Welcome to our Book Club!

Book Club meetings are held via Zoom on the last Thursday evening of odd-numbered months beginning at 7:00 p.m. (Portland time). Listed below is the Zoom meeting link as well as a link to “Discussion Questions” for the upcoming reading selection (courtesy of Book Club coordinator and discussion facilitator Alan Ellis). Discussions are open and flowing, with discussion questions serving as a sequential roadmap. Selections can be read in the original Russian and/or in translation, and excerpts are cited in both languages during discussions.
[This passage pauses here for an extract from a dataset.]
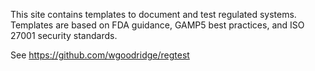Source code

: This site contains templates to document and test regulated systems. Templates are based on FDA guidance, GAMP5 best practices, and ISO 27001 security standards.  

See https://github.com/wgoodridge/regtest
Our focus for 2024 is 20th-century Russian classics, and we welcome your participation! (Давайтe!)

We are currently reading Twelve Chairs by Ilf and Petrov—discussion scheduled for Thursday, May 30th.

ABOUT THE AUTHORS

 “Ilya Arnoldovich Ilf” (Илья Арнолдович Ильф) was born in 1897 as lehiel-Leyb Aryevich Faynzilberg (Иехиель-Лейб Арьевич Файнзильберг) into a poor Jewish family in Odessa where his father worked as a clerk in a bank. At that time Odessa was home to thousands of Jews, and almost as many humorists. Yevgeny Petrovich “Petrov” (Евгенйи Петрович Петров) was born in 1902 as Yevgeny Petrovich Katayev (Катаев) into a middle class Christian family in Odessa where his father worked as a teacher. (Yevgeny’s brother Valentin, who would also become a famous comedy author, suggested the plot for Twelve Chairs.) The pseudonyms “Ilf” and “Petrov” came into being in 1927 when Ilya and Yevgeny, having met while working as satirical writers for a rail-workers’ newspaper called “Gudok” (“Whistle”), formed a literary partnership that would last 10 years and bring them international fame. (Early in the partnership they published under a number of whimsical pseudonyms, including “Fyodor Tolstolyevsky”!) Petrov half-jokingly remarked that writing together did not come naturally: “After all, we are not even related to each other, not even the same age, even different nationalities—one a Russian (with an enigmatic Russian soul), the other a Jew (with an enigmatic Jewish soul).” Despite their lampooning of Soviet society, the Bolshevik regime, and even Marxism itself in Twelve Chairs, publication was granted in 1928, in part because of a temporary relaxation of literary censorship begun by Lenin, and perhaps also in part because of the novel’s divergent ending. To the chagrin of frustrated Soviet censors, the book enjoyed widespread popular acclaim. A few years later the duo was permitted to travel to the Depression-ravaged U.S.—a trip that resulted in the publishing of photos taken by Ilf (who had a passion for photography) followed by a satirical novel based on their observations (which were not totally unflatteringly). The authors’ careers ended tragically, first with Ilf’s death from TB in 1937, then Petrov’s death five years later in a WWII plane crash. As for Twelve Chairs, sales surged after Stalin’s death in 1953 thanks to a “thaw” in censorship.      

ABOUT THE NOVEL

A cult classic in Russia, Twelve Chairs has been adapted for numerous movies internationally, including the 1970 version by Mel Brooks. The novel’s main protagonist, the inimitable Ostap Bender, is a penniless vagabond who, via charm and gile, manipulates himself into the search for a treasure trove of jewery hidden in one of twelve chairs confiscated by the Bolsheviks from an aristocrat several years earlier following the Revolution. Bender’s competitors in the hunt are a narcisistic bureaucrat and opportunist priest. The caper spans the USSR, comically exposing prejudices and corruption along the way (a la Gogol). Divided into three parts and forty short chapters, the novel is around 400 pages long. Enjoy the ride, and we hope to see you in May!